When issuing any of the power related commands, a prompt will appear asking for the IPMI password configured for the IPMI user.
14.3 Power On
To power on a blade use the following command.
lde-power --on --node <node id>
For example:
lde-power --on --node 3
14.4 Power Off
To power off a blade use the following command.
lde-power --off --node <node id>
For example:
lde-power --off --node 3
14.5 Power Reset
To reset a blade use the following command.
lde-power --reset --node <node id>
For example:
lde-power --reset --node 3
14.6 Power Status
To check the power status on a blade use the following command.
lde-power --status --node <node id>
For example:
lde-power --status --node 3
15 Alarms
15.1 Overview
The system provides a tool for monitoring the status of the alarms that can be raised. For instructions and details about raised alarms, see the separate OPI documents Reference [1], Reference [2], Reference [3], Reference [4], Reference [5] and Reference [6]
15.2 Alarm Status
To get the current status of the alarms, issue the following command.
lde-alarm --status --node <node id>
For example:
lde-alarm --status --node 3
It is also possible to get the status from all blades by issuing the following command.
lde-alarm --status --all
16 Configuration Management (for LDEwS)
Some of the services in the base operating system are configured by LDEwS to provide functionality such as cluster internal configuration, shared file system and network boot of nodes. The changes can be categorized into static changes and dynamic changes. Static changes are done to the default files when the LDEwS image is created and dynamic changes are applied to the system in runtime and are related to the cluster configuration.
It is possible to apply additional changes to these services. If the change is to one of the statically changed files then the change can be performed by installing an RPM on the system which will perform the change to the service or file in question. If the change is to one of the files that are updated in runtime it is not enough to update the file during startup since it might be overwritten during runtime. To modify such a file LDEwS provides an interface into the runtime configurational.
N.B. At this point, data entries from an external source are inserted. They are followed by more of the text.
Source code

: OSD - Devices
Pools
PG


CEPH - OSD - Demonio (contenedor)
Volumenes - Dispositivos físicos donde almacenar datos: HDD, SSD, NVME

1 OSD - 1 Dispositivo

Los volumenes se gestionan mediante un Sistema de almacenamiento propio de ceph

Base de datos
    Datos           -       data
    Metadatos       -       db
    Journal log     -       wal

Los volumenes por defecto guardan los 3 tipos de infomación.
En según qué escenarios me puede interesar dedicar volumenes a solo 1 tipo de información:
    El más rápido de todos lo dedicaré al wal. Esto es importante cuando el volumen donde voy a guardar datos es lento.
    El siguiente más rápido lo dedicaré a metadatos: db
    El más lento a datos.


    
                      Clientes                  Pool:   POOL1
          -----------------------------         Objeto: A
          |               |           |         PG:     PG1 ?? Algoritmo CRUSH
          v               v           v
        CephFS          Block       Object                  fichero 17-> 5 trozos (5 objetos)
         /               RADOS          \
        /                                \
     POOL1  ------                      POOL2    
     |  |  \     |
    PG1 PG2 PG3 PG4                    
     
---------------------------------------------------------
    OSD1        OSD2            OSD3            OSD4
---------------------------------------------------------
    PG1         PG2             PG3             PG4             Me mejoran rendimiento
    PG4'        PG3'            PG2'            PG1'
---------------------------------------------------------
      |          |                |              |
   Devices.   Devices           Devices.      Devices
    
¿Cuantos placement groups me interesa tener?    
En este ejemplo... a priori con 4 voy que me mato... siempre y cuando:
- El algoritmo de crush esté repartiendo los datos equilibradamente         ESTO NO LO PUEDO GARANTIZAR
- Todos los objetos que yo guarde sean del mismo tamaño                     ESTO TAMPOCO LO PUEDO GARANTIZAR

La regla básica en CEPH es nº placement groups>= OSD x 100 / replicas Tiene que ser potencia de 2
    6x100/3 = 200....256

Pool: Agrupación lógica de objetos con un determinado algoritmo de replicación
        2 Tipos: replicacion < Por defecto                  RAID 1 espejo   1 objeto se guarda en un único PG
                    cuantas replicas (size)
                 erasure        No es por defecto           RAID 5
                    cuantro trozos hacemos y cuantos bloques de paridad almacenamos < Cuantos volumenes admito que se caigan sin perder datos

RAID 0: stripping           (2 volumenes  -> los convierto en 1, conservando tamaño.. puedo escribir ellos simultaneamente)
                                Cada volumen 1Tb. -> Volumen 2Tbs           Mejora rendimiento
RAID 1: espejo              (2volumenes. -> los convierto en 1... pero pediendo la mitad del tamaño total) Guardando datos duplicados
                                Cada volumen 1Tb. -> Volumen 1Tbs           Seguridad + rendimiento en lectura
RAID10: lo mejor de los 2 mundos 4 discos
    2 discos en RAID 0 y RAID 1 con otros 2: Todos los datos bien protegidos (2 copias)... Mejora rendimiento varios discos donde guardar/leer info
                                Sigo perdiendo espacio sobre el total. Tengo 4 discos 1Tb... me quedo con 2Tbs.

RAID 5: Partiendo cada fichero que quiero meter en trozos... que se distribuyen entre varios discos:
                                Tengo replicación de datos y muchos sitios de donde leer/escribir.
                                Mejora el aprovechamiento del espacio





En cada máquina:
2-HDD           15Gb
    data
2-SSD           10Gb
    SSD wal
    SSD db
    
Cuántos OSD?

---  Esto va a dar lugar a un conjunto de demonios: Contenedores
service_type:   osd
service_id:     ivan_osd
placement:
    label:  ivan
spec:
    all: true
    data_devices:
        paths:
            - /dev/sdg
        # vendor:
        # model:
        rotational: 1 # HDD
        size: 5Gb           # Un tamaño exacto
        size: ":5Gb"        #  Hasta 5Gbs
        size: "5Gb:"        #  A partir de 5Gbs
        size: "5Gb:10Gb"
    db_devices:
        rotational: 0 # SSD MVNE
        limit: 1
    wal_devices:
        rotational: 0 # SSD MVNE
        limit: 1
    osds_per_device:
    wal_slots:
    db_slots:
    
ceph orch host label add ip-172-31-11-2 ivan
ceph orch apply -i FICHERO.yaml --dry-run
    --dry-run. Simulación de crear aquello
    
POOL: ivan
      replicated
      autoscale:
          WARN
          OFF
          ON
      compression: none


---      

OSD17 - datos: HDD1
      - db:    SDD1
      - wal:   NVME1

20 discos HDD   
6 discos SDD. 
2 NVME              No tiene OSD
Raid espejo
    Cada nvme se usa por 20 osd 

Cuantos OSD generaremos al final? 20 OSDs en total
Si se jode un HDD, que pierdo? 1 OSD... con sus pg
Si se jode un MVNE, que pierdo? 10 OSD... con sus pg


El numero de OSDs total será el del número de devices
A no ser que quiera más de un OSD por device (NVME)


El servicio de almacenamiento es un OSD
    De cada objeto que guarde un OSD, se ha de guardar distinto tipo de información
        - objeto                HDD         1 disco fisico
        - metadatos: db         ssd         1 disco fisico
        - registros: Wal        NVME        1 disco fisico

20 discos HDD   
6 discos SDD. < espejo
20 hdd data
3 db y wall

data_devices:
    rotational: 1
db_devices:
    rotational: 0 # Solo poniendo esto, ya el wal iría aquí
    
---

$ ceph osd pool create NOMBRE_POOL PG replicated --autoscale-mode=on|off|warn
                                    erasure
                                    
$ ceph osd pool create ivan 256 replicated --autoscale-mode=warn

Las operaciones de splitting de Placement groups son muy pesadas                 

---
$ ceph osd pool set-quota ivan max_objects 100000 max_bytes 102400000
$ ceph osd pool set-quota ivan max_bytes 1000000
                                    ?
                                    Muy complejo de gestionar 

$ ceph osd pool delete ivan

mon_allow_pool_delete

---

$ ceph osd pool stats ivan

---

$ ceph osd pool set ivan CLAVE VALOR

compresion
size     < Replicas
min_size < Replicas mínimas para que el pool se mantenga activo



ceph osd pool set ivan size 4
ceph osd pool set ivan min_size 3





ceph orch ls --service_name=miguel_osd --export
This interface allows a user to plug in a configuration script that is executed along with the standard LDEwS configurations. This means that the change will be reapplied every time the configuration is reloaded in runtime.
|
Files that are changed statically |
Files that are changed dynamically |
|
/var/lib/nfs/state |
/etc/drbd.d/global_common.conf |
|
/etc/modprobe.d/blacklist |
/etc/drbd.d/drbd0.res |
|
/etc/bindresvport.blacklist |
/etc/dhcpd.conf |
|
/lib/udev/rules.d/50-udev-default.rules |
/etc/exports |
|
/etc/bash.bashrc |
/etc/HOSTNAME |
|
/etc/logrotate.d/ntp |
/etc/hosts |
|
/etc/logrotate.d/rsync |
/etc/security/limits.conf |
|
/etc/logrotate.d/syslog |
/etc/ssh/sshd_config |
|
/etc/logrotate.d/wtmp |
/etc/ssh/sshd_config_internal |
|
/etc/logrotate.d/xinetd |
/etc/ssh/ssh_config |
|
/etc/xinetd.conf |
/etc/logrot.d/default |
|
/etc/pam.d/sshd |
/etc/mactab |
|
/etc/pam.d/login |
/etc/ntp.conf |
|
/var/lib/dhcp/db/dhcpd.leases |
/etc/resolv.conf |
|
/etc/init.d/boot.udev |
/root/.shosts |
|
/etc/ld.so.conf.d/perl-workaround.conf |
/etc/ssh/ssh_known_hosts |
|
/etc/rsyslog.conf | |
|
/etc/localtime |
Configuration scripts should be installed into /usr/lib/lde/config-management/ and install symlinks pointing to that file into any of the following locations:
- /usr/lib/lde/config-management/start
- /usr/lib/lde/config-management/stop
- /usr/lib/lde/config-management/config
Links should be created in start and stop if the script will need to restart some service. The order of a configuration reload is: stop, config & start. The links in start, stop and config should be prefixed by S<number>, K<number> and C<number> respectively. Scripts will be executed in this order and numbers over 500 should be used by applications.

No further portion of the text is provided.